Harry (Daniel Radcliffe), of course, is the orphan who lives with the odious Dursleys, his aunt, uncle, and cousin. They make him sleep in a closet under the stairs and never show him any attention or affection. On his 11th birthday, he receives a mysterious letter, but his uncle destroys it before he can read it. Letters keep coming, and the Dursleys take Harry to a remote lighthouse to keep him from getting them. Finally one is delivered to the lighthouse in the very large person of Hagrid, a huge, bearded man with a weakness for scary-looking creatures. It turns out that the letters were coming from Hogwarts, a boarding school for young witches and wizards, and Harry is expected for the fall term.

Hagrid takes Harry to buy his school supplies in Diagon Alley, a small corner of London that like so much of the magic world exists near but apart from the world of the muggles (humans). We are thus treated to one of the most imaginative and engaging settings ever committed to film, mixing the London of Dickens and Peter Pan with sheer, bewitching fantasy. A winding street that looks like it is hundreds of years old holds a bank run by gnomes, a store where the wand picks the wizard, and a pub filled with an assortment of curious characters.

Then it’s off to the train station, where the Hogwarts Express leaves from Track 9 ¾. On the train, Harry meets his future best friends, Ron (Rupert Grint) and Hermione (Emma Watson) and gets to try delicacies like chocolate frogs (they really hop) and Bertie Bott’s Everyflavor Beans (and they do mean EVERY FLAVOR).

And then things really get exciting, with classes in potions and “defense against the dark arts,” a sport called Quidditch (a sort of flying soccer/basketball), a mysterious trap door guarded by a three-headed dog named Fluffy, a baby dragon named Norbert, some information about Harry’s family and history, and some important lessons in loyalty and courage.

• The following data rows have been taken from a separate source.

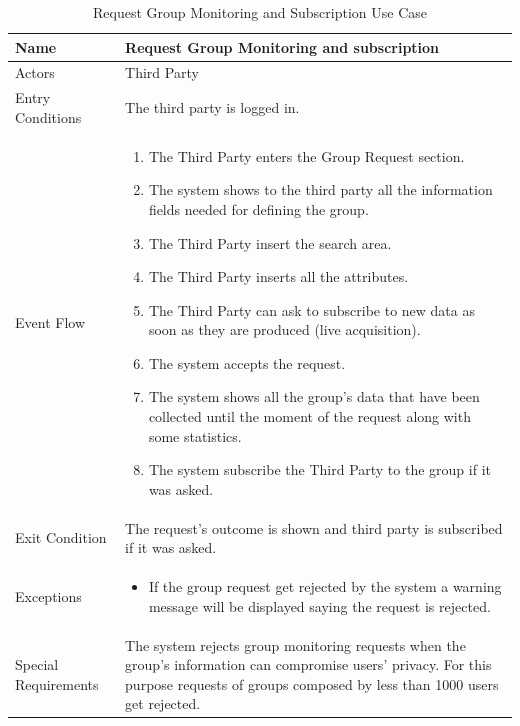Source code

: \begin{enumerate}
\FloatBarrier
\begin{table}[h]
\begin{tabular}{|p{3.4cm}|p{}|}
\hline
Name             & Request Group Monitoring and subscription \\ \hline
Actors           & Third Party  \\ \hline
Entry Conditions & The third party is logged in.    \\ \hline
Event Flow       & \begin{enumerate}
            \item The Third Party enters the Group Request section.
            \item The system shows to the third party all the information fields needed for defining the group.
            \item The Third Party insert the search area.
            \item The Third Party inserts all the attributes.
            \item The Third Party can ask to subscribe to new data as soon as they are produced (live acquisition).
            \item The system accepts the request.
            \item The system shows all the group's data that have been collected until the moment of the request along with some statistics. 
            \item The system subscribe the Third Party to the group if it was asked. 
        \end{enumerate}\\ \hline
Exit Condition   & The request's outcome is shown and third party is subscribed if it was asked.\\ \hline
Exceptions       & \begin{itemize}
\item If the group request get rejected by the system a warning message will be displayed saying the request is rejected.
\end{itemize}\\ \hline
Special Requirements & The system rejects group monitoring requests when the group's information can compromise users' privacy. For this purpose requests of groups composed by less than 1000 users get rejected.
\\ \hline
\end{tabular}
\caption{Request Group Monitoring and Subscription Use Case}
\end{table}
\FloatBarrier
\clearpage



\end{enumerate}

The settings manage to be sensationally imaginative and yet at the same time so clearly believable and lived-in and just plain right that you’ll think you could find them yourself, if you could get to Track 9 ¾. The adult actors are simply and completely perfect. Richard Harris turns in his all-time best performance as headmaster Albus Dumbledore, Maggie Smith (whose on-screen teaching roles extend from “The Prime of Miss Jean Brodie” to “Sister Act”) brings just the right tone of dry asperity to Professor McGonagall, and Robbie Coltrane is a giant with a heart to match as Hagrid (for me, the most astounding special effect of all was the understated way the movie made him look as though he was 10 feet tall). Alan Rickman provides shivers as potions master Professor Snape, and the brief glimpse of Julie Walters (an Oscar nominee for last year’s “Billy Elliott”) as Ron’s mother made me wish for much more. The kids are all just fine, though mostly just called upon to look either astonished or resolute.

A terrific book is now a terrific movie. Every family should enjoy them both.

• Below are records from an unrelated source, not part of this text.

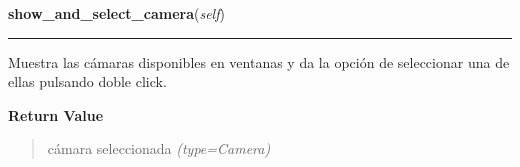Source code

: \hspace{.8\funcindent}\begin{boxedminipage}{\funcwidth}

    \raggedright \textbf{show\_and\_select\_camera}(\textit{self})

    \vspace{-1.5ex}

    \rule{\textwidth}{0.5\fboxrule}
\setlength{\parskip}{2ex}
Muestra las cámaras disponibles en ventanas y da la opción de seleccionar una de ellas pulsando doble click.

\setlength{\parskip}{1ex}
      \textbf{Return Value}
    \vspace{-1ex}

      \begin{quote}

cámara seleccionada
      {\it (type=Camera)}

      \end{quote}

    \end{boxedminipage}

Parents should know that the movie is very intense and has some scary moments, including children in peril. Children are hurt, but not seriously. There are some tense moments and some gross moments. A ghost character shows how he got the name “Nearly Headless Nick.” There are characters of many races, but all major characters are white. Female characters are strong and capable.

Families who see this movie should talk about what made the books so popular with children all over the world. Why did Dumbledore leave Harry with the Dursleys? Why did Harry decide not to be friends with Draco? Harry showed both good and bad judgment – when? How can you tell? What do you think are some of the other flavors in Everyflavor Beans?

Families who enjoy this movie will also enjoy The Wizard of Oz, Willy Wonka & the Chocolate Factory, and How The Grinch Stole Christmas.

DVD notes — this is one of the most splendid DVDs ever issued, with an entire second disk of marvelous extras including deleted scenes, a tour of Hogwarts, and CD-ROM treats.